## Description of the task
Each record below is to be copied exactly; the pictures are to be omitted.

## Document images with source code
- - -
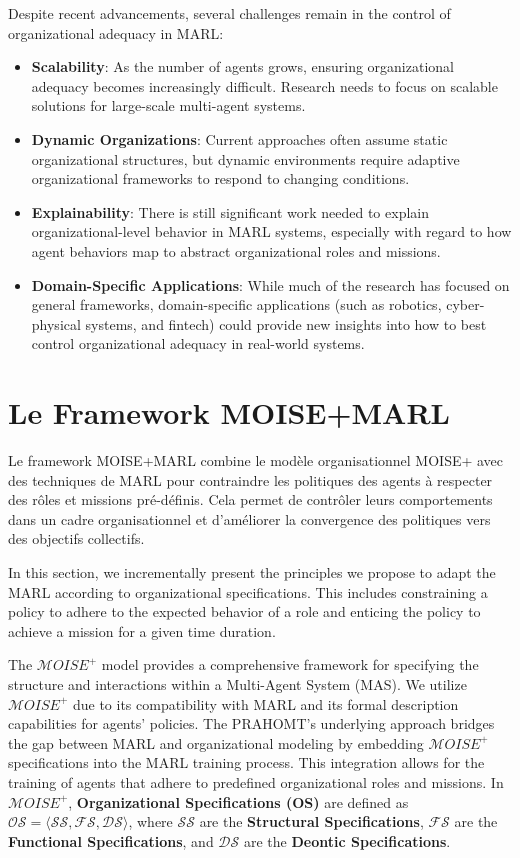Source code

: \documentclass[sigconf,anonymous]{aamas}
\begin{document}
Despite recent advancements, several challenges remain in the control of organizational adequacy in MARL:

\begin{itemize}
    \item \textbf{Scalability}: As the number of agents grows, ensuring organizational adequacy becomes increasingly difficult. Research needs to focus on scalable solutions for large-scale multi-agent systems.
    \item \textbf{Dynamic Organizations}: Current approaches often assume static organizational structures, but dynamic environments require adaptive organizational frameworks to respond to changing conditions.
    \item \textbf{Explainability}: There is still significant work needed to explain organizational-level behavior in MARL systems, especially with regard to how agent behaviors map to abstract organizational roles and missions.
    \item \textbf{Domain-Specific Applications}: While much of the research has focused on general frameworks, domain-specific applications (such as robotics, cyber-physical systems, and fintech) could provide new insights into how to best control organizational adequacy in real-world systems.
\end{itemize}



\section{Le Framework MOISE+MARL}
\label{sec:moise_marl_framework}

Le framework MOISE+MARL combine le modèle organisationnel MOISE+ avec des techniques de MARL pour contraindre les politiques des agents à respecter des rôles et missions pré-définis. Cela permet de contrôler leurs comportements dans un cadre organisationnel et d'améliorer la convergence des politiques vers des objectifs collectifs.

In this section, we incrementally present the principles we propose to adapt the MARL according to organizational specifications. This includes constraining a policy to adhere to the expected behavior of a role and enticing the policy to achieve a mission for a given time duration.


The $\mathcal{M}OISE^+$ model provides a comprehensive framework for specifying the structure and interactions within a Multi-Agent System (MAS). We utilize $\mathcal{M}OISE^+$ due to its compatibility with MARL and its formal description capabilities for agents' policies. The PRAHOMT's underlying approach bridges the gap between MARL and organizational modeling by embedding $\mathcal{M}OISE^+$ specifications into the MARL training process. This integration allows for the training of agents that adhere to predefined organizational roles and missions.
%
In $\mathcal{M}OISE^+$, \textbf{Organizational Specifications (OS)} are defined as $\mathcal{OS} = \langle \mathcal{SS}, \mathcal{FS}, \mathcal{DS} \rangle$, where $\mathcal{SS}$ are the \textbf{Structural Specifications}, $\mathcal{FS}$ are the \textbf{Functional Specifications}, and $\mathcal{DS}$ are the \textbf{Deontic Specifications}.
\end{document}
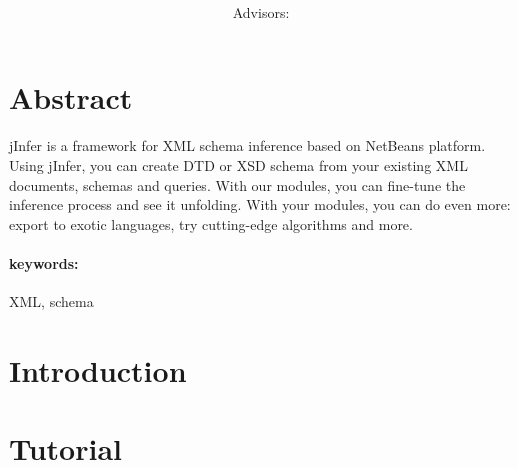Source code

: \documentclass[a4paper,10pt,oneside,twocolumn]{article}
\title{\bf\mftitle}
\author{\mfauthor \\ Advisors: \mfadvisor}
\date{\mfplacedate}
\begin{document}
\maketitle

\section*{Abstract}

jInfer is a framework for XML schema inference based on NetBeans platform.
Using jInfer, you can create DTD or XSD schema from your existing XML documents, schemas and queries.
With our modules, you can fine-tune the inference process and see it unfolding.
With your modules, you can do even more: export to exotic languages, try cutting-edge algorithms and more. 

\paragraph{keywords:} XML, schema


\section*{Introduction}

\section*{Tutorial}

\nocite{*}


\end{document}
- - -
## Solution
Source code

: \documentclass[sigconf,anonymous]{aamas}
\begin{document}
Despite recent advancements, several challenges remain in the control of organizational adequacy in MARL:

\begin{itemize}
    \item \textbf{Scalability}: As the number of agents grows, ensuring organizational adequacy becomes increasingly difficult. Research needs to focus on scalable solutions for large-scale multi-agent systems.
    \item \textbf{Dynamic Organizations}: Current approaches often assume static organizational structures, but dynamic environments require adaptive organizational frameworks to respond to changing conditions.
    \item \textbf{Explainability}: There is still significant work needed to explain organizational-level behavior in MARL systems, especially with regard to how agent behaviors map to abstract organizational roles and missions.
    \item \textbf{Domain-Specific Applications}: While much of the research has focused on general frameworks, domain-specific applications (such as robotics, cyber-physical systems, and fintech) could provide new insights into how to best control organizational adequacy in real-world systems.
\end{itemize}



\section{Le Framework MOISE+MARL}
\label{sec:moise_marl_framework}

Le framework MOISE+MARL combine le modèle organisationnel MOISE+ avec des techniques de MARL pour contraindre les politiques des agents à respecter des rôles et missions pré-définis. Cela permet de contrôler leurs comportements dans un cadre organisationnel et d'améliorer la convergence des politiques vers des objectifs collectifs.

In this section, we incrementally present the principles we propose to adapt the MARL according to organizational specifications. This includes constraining a policy to adhere to the expected behavior of a role and enticing the policy to achieve a mission for a given time duration.


The $\mathcal{M}OISE^+$ model provides a comprehensive framework for specifying the structure and interactions within a Multi-Agent System (MAS). We utilize $\mathcal{M}OISE^+$ due to its compatibility with MARL and its formal description capabilities for agents' policies. The PRAHOMT's underlying approach bridges the gap between MARL and organizational modeling by embedding $\mathcal{M}OISE^+$ specifications into the MARL training process. This integration allows for the training of agents that adhere to predefined organizational roles and missions.
%
In $\mathcal{M}OISE^+$, \textbf{Organizational Specifications (OS)} are defined as $\mathcal{OS} = \langle \mathcal{SS}, \mathcal{FS}, \mathcal{DS} \rangle$, where $\mathcal{SS}$ are the \textbf{Structural Specifications}, $\mathcal{FS}$ are the \textbf{Functional Specifications}, and $\mathcal{DS}$ are the \textbf{Deontic Specifications}.
\end{document}
Source code

: \documentclass[a4paper,10pt,oneside,twocolumn]{article}
\title{\bf\mftitle}
\author{\mfauthor \\ Advisors: \mfadvisor}
\date{\mfplacedate}
\begin{document}
\maketitle

\section*{Abstract}

jInfer is a framework for XML schema inference based on NetBeans platform.
Using jInfer, you can create DTD or XSD schema from your existing XML documents, schemas and queries.
With our modules, you can fine-tune the inference process and see it unfolding.
With your modules, you can do even more: export to exotic languages, try cutting-edge algorithms and more. 

\paragraph{keywords:} XML, schema


\section*{Introduction}

\section*{Tutorial}

\nocite{*}


\end{document}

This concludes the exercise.